Wychowanek bydgoskiego klubu wygrał trzy pierwsze wyścigi, ale w następnych znalazł pogromców. - Sprzęt spisywał się rewelacyjnie. Od początku się dopasowaliśmy i za to należą się mechanikom wielkie gratulacje - wyjaśniał. - Przez drobne błędy i niedociągnięcia nie triumfowałem we wszystkich biegach. W czwartym starcie za bardzo podniosło mi koło. W ostatnim zabrakło mi dosłownie 20 centymetrów, żeby założyć Lahtiego. Z wyniku muszę być jednak zadowolony. Nie chcę obiecywać, że wystąpię w kolejnych meczach Kolejarza. Działacze na gorąco powiedzieli, że są ze mnie zadowoleni, a o szczegółach jeszcze porozmawiamy.

Szymon Woźniak był najjaśniejszą postacią Kolejarza w przegranym przez opolski zespół meczu z Wandą Kraków
Szymon Woźniak był najjaśniejszą postacią Kolejarza w przegranym przez opolski zespół meczu z Wandą Kraków

Szymon Woźniak po raz pierwszy wystartował na drugoligowych torach. Poziom rozgrywek go nie zaskoczył. - Przyjeżdżając tu, absolutnie nie oczekiwałem łatwych biegów ani spacerku - przyznaje. - Różnica między poszczególnymi klasami jest tak naprawdę niewielka, jakby zakamuflowana. W każdej z nich za rywali ma się dwóch zawodników, którzy tak samo chcą zwyciężać. Dziś minimalne błędy powodowały, że nie wygrywałem wyścigów. Cieszę się z dobrego występu.

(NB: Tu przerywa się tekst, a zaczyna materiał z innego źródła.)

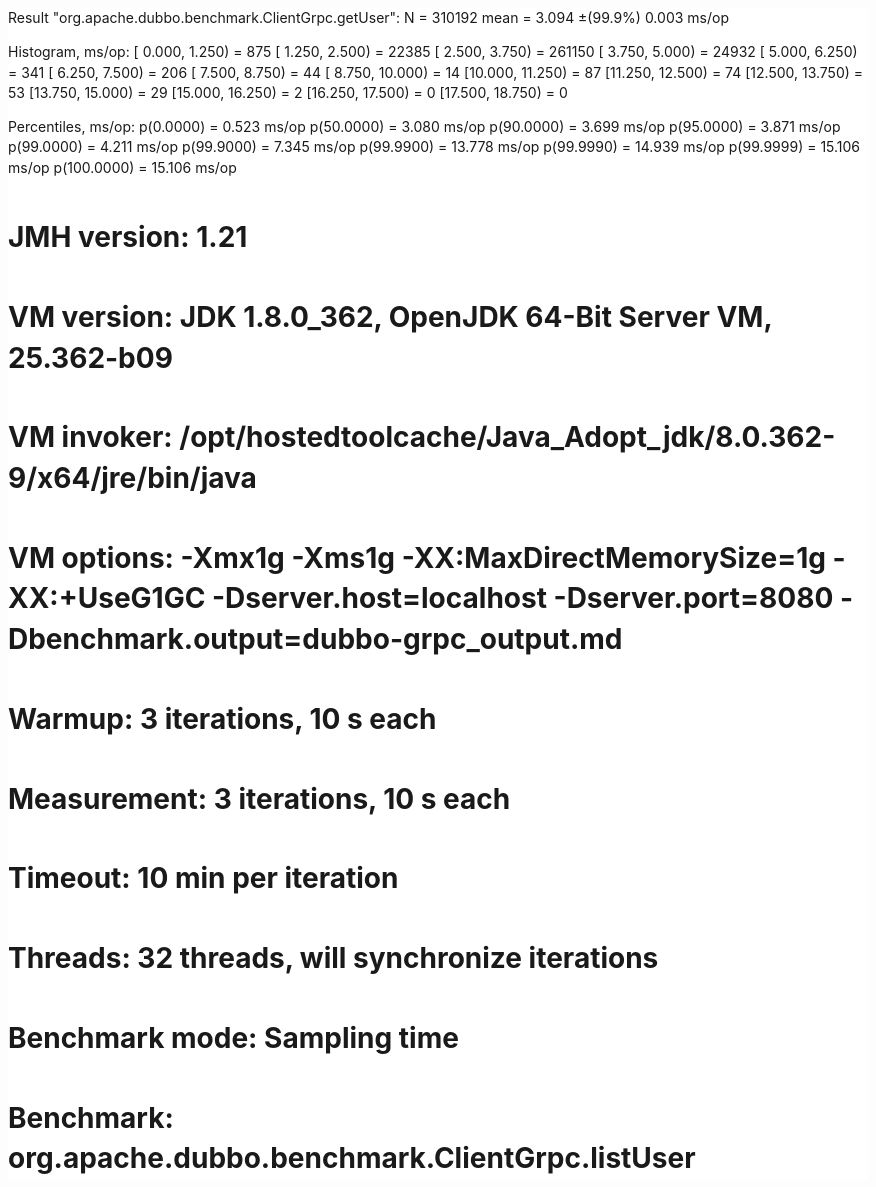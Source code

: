 

Result "org.apache.dubbo.benchmark.ClientGrpc.getUser":
  N = 310192
  mean =      3.094 ±(99.9%) 0.003 ms/op

  Histogram, ms/op:
    [ 0.000,  1.250) = 875 
    [ 1.250,  2.500) = 22385 
    [ 2.500,  3.750) = 261150 
    [ 3.750,  5.000) = 24932 
    [ 5.000,  6.250) = 341 
    [ 6.250,  7.500) = 206 
    [ 7.500,  8.750) = 44 
    [ 8.750, 10.000) = 14 
    [10.000, 11.250) = 87 
    [11.250, 12.500) = 74 
    [12.500, 13.750) = 53 
    [13.750, 15.000) = 29 
    [15.000, 16.250) = 2 
    [16.250, 17.500) = 0 
    [17.500, 18.750) = 0 

  Percentiles, ms/op:
      p(0.0000) =      0.523 ms/op
     p(50.0000) =      3.080 ms/op
     p(90.0000) =      3.699 ms/op
     p(95.0000) =      3.871 ms/op
     p(99.0000) =      4.211 ms/op
     p(99.9000) =      7.345 ms/op
     p(99.9900) =     13.778 ms/op
     p(99.9990) =     14.939 ms/op
     p(99.9999) =     15.106 ms/op
    p(100.0000) =     15.106 ms/op


# JMH version: 1.21
# VM version: JDK 1.8.0_362, OpenJDK 64-Bit Server VM, 25.362-b09
# VM invoker: /opt/hostedtoolcache/Java_Adopt_jdk/8.0.362-9/x64/jre/bin/java
# VM options: -Xmx1g -Xms1g -XX:MaxDirectMemorySize=1g -XX:+UseG1GC -Dserver.host=localhost -Dserver.port=8080 -Dbenchmark.output=dubbo-grpc_output.md
# Warmup: 3 iterations, 10 s each
# Measurement: 3 iterations, 10 s each
# Timeout: 10 min per iteration
# Threads: 32 threads, will synchronize iterations
# Benchmark mode: Sampling time
# Benchmark: org.apache.dubbo.benchmark.ClientGrpc.listUser

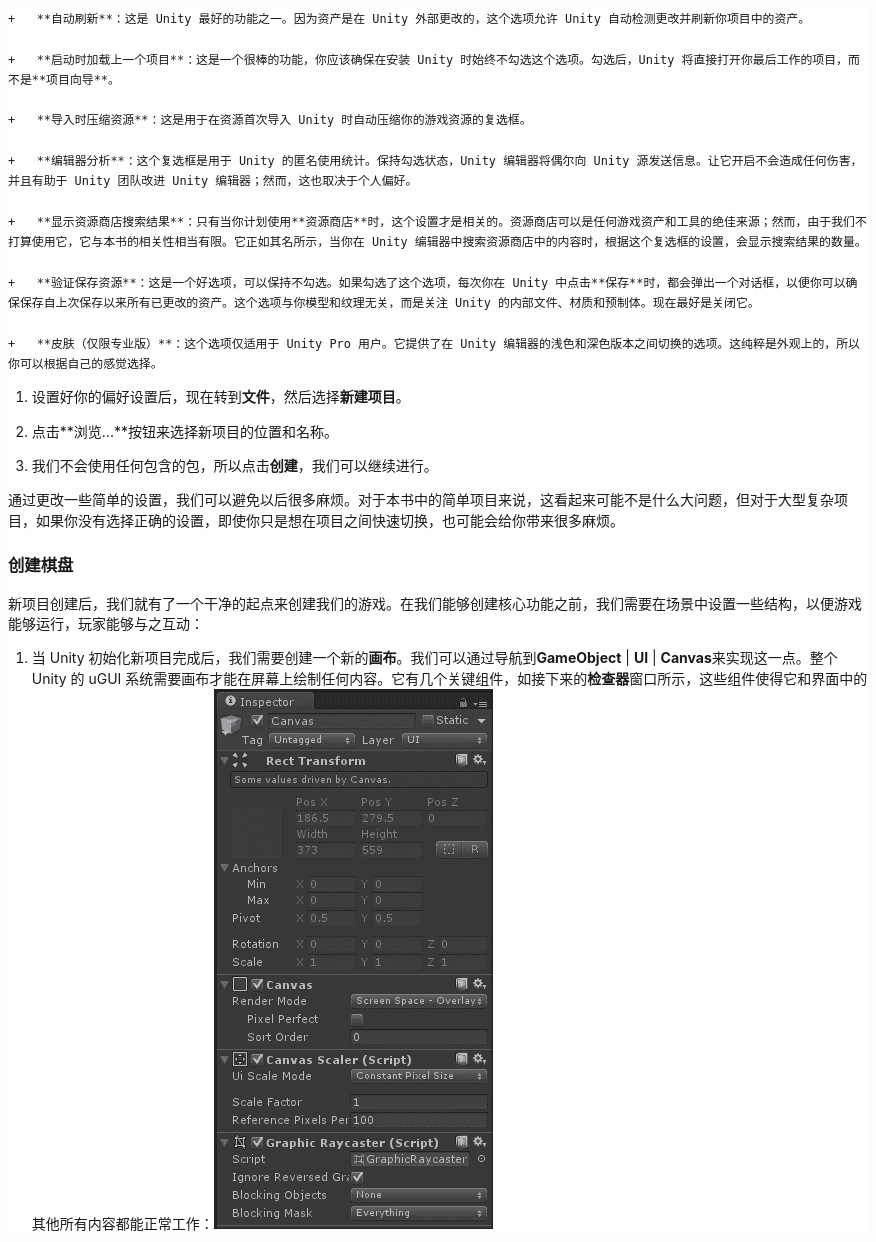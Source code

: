     +   **自动刷新**：这是 Unity 最好的功能之一。因为资产是在 Unity 外部更改的，这个选项允许 Unity 自动检测更改并刷新你项目中的资产。

    +   **启动时加载上一个项目**：这是一个很棒的功能，你应该确保在安装 Unity 时始终不勾选这个选项。勾选后，Unity 将直接打开你最后工作的项目，而不是**项目向导**。

    +   **导入时压缩资源**：这是用于在资源首次导入 Unity 时自动压缩你的游戏资源的复选框。

    +   **编辑器分析**：这个复选框是用于 Unity 的匿名使用统计。保持勾选状态，Unity 编辑器将偶尔向 Unity 源发送信息。让它开启不会造成任何伤害，并且有助于 Unity 团队改进 Unity 编辑器；然而，这也取决于个人偏好。

    +   **显示资源商店搜索结果**：只有当你计划使用**资源商店**时，这个设置才是相关的。资源商店可以是任何游戏资产和工具的绝佳来源；然而，由于我们不打算使用它，它与本书的相关性相当有限。它正如其名所示，当你在 Unity 编辑器中搜索资源商店中的内容时，根据这个复选框的设置，会显示搜索结果的数量。

    +   **验证保存资源**：这是一个好选项，可以保持不勾选。如果勾选了这个选项，每次你在 Unity 中点击**保存**时，都会弹出一个对话框，以便你可以确保保存自上次保存以来所有已更改的资产。这个选项与你模型和纹理无关，而是关注 Unity 的内部文件、材质和预制体。现在最好是关闭它。

    +   **皮肤（仅限专业版）**：这个选项仅适用于 Unity Pro 用户。它提供了在 Unity 编辑器的浅色和深色版本之间切换的选项。这纯粹是外观上的，所以你可以根据自己的感觉选择。

1.  设置好你的偏好设置后，现在转到**文件**，然后选择**新建项目**。

1.  点击**浏览...**按钮来选择新项目的位置和名称。

1.  我们不会使用任何包含的包，所以点击**创建**，我们可以继续进行。

通过更改一些简单的设置，我们可以避免以后很多麻烦。对于本书中的简单项目来说，这看起来可能不是什么大问题，但对于大型复杂项目，如果你没有选择正确的设置，即使你只是想在项目之间快速切换，也可能会给你带来很多麻烦。

### 创建棋盘

新项目创建后，我们就有了一个干净的起点来创建我们的游戏。在我们能够创建核心功能之前，我们需要在场景中设置一些结构，以便游戏能够运行，玩家能够与之互动：

1.  当 Unity 初始化新项目完成后，我们需要创建一个新的**画布**。我们可以通过导航到**GameObject** | **UI** | **Canvas**来实现这一点。整个 Unity 的 uGUI 系统需要画布才能在屏幕上绘制任何内容。它有几个关键组件，如接下来的**检查器**窗口所示，这些组件使得它和界面中的其他所有内容都能正常工作：![创建面板](img/4691OT_02_08.jpg)
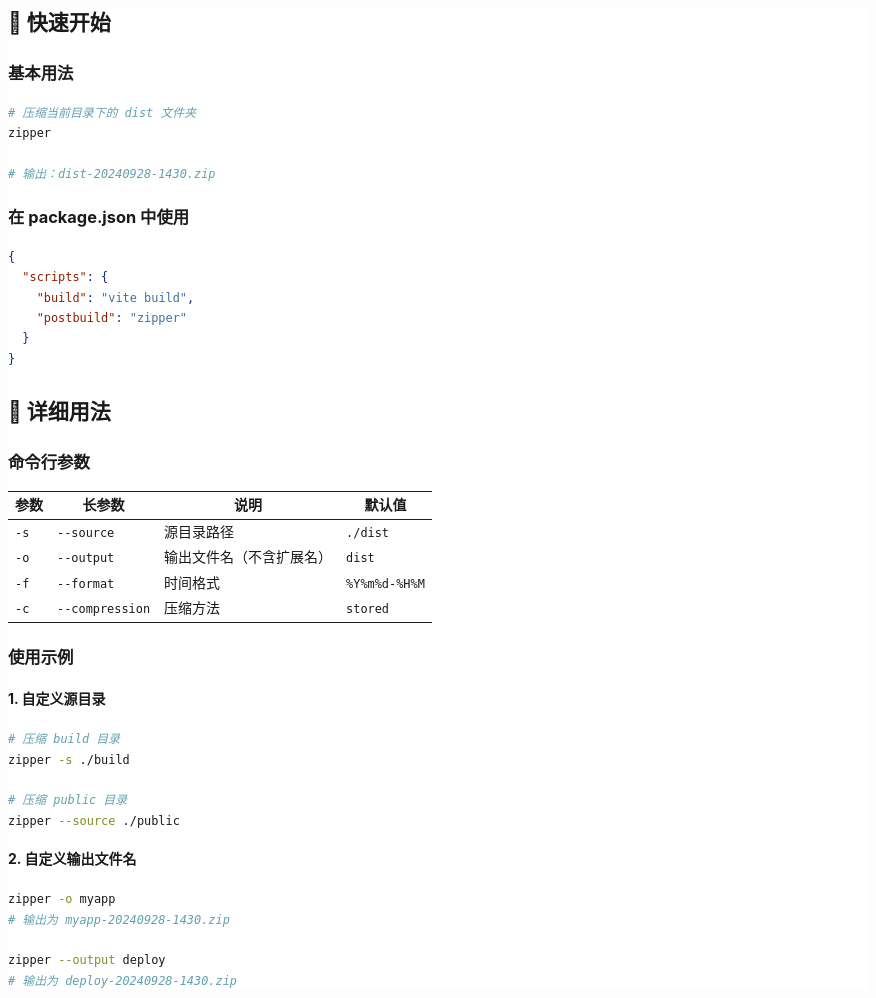 ## 🚀 快速开始

### 基本用法

```bash
# 压缩当前目录下的 dist 文件夹
zipper

# 输出：dist-20240928-1430.zip
```

### 在 package.json 中使用

```json
{
  "scripts": {
    "build": "vite build",
    "postbuild": "zipper"
  }
}
```

## 📖 详细用法

### 命令行参数

| 参数 | 长参数          | 说明                     | 默认值        |
| ---- | --------------- | ------------------------ | ------------- |
| `-s` | `--source`      | 源目录路径               | `./dist`      |
| `-o` | `--output`      | 输出文件名（不含扩展名） | `dist`        |
| `-f` | `--format`      | 时间格式                 | `%Y%m%d-%H%M` |
| `-c` | `--compression` | 压缩方法                 | `stored`      |

### 使用示例

#### 1. 自定义源目录

```bash
# 压缩 build 目录
zipper -s ./build

# 压缩 public 目录
zipper --source ./public
```

#### 2. 自定义输出文件名

```bash
zipper -o myapp
# 输出为 myapp-20240928-1430.zip

zipper --output deploy
# 输出为 deploy-20240928-1430.zip
```
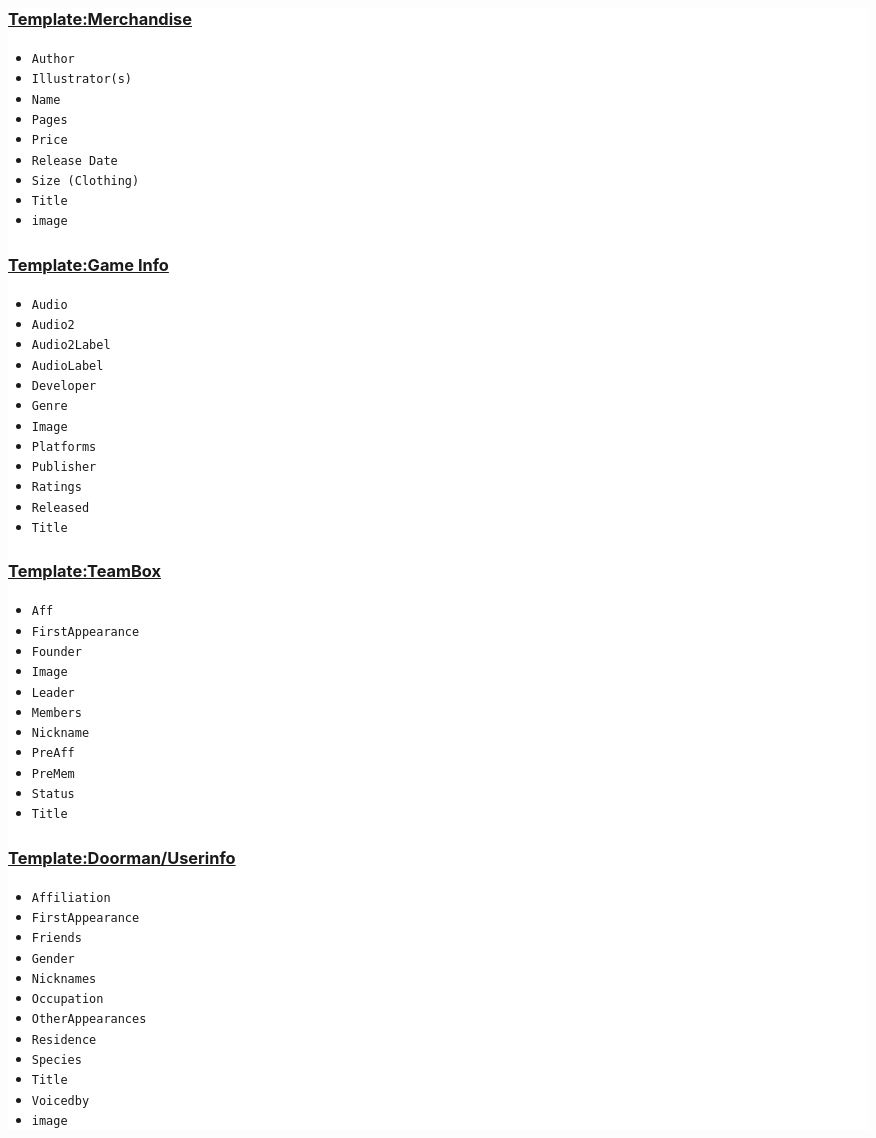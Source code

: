 ### [Template:Merchandise](http://steven-universe.fandom.com/wiki/Template:Merchandise)
* `Author`
* `Illustrator(s)`
* `Name`
* `Pages`
* `Price`
* `Release Date`
* `Size (Clothing)`
* `Title`
* `image`

### [Template:Game Info](http://steven-universe.fandom.com/wiki/Template:Game_Info)
* `Audio`
* `Audio2`
* `Audio2Label`
* `AudioLabel`
* `Developer`
* `Genre`
* `Image`
* `Platforms`
* `Publisher`
* `Ratings`
* `Released`
* `Title`

### [Template:TeamBox](http://steven-universe.fandom.com/wiki/Template:TeamBox)
* `Aff`
* `FirstAppearance`
* `Founder`
* `Image`
* `Leader`
* `Members`
* `Nickname`
* `PreAff`
* `PreMem`
* `Status`
* `Title`

### [Template:Doorman/Userinfo](http://steven-universe.fandom.com/wiki/Template:Doorman/Userinfo)
* `Affiliation`
* `FirstAppearance`
* `Friends`
* `Gender`
* `Nicknames`
* `Occupation`
* `OtherAppearances`
* `Residence`
* `Species`
* `Title`
* `Voicedby`
* `image`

Dla Woźniaka kolejny sezon będzie ostatnim w gronie juniorów. W zimowym okienku transferowym na brak ofert nie powinien narzekać. Fani już snują domysły, do którego klubu mógłby trafić. - Kibice wiedzą póki co więcej ode mnie - tłumaczy 20-latek. - Skupiam się na obecnym sezonie, chciałbym go zakończyć cało i zdrowo. Czy zostanę w Bydgoszczy? Na razie naprawdę o tym nie myślę.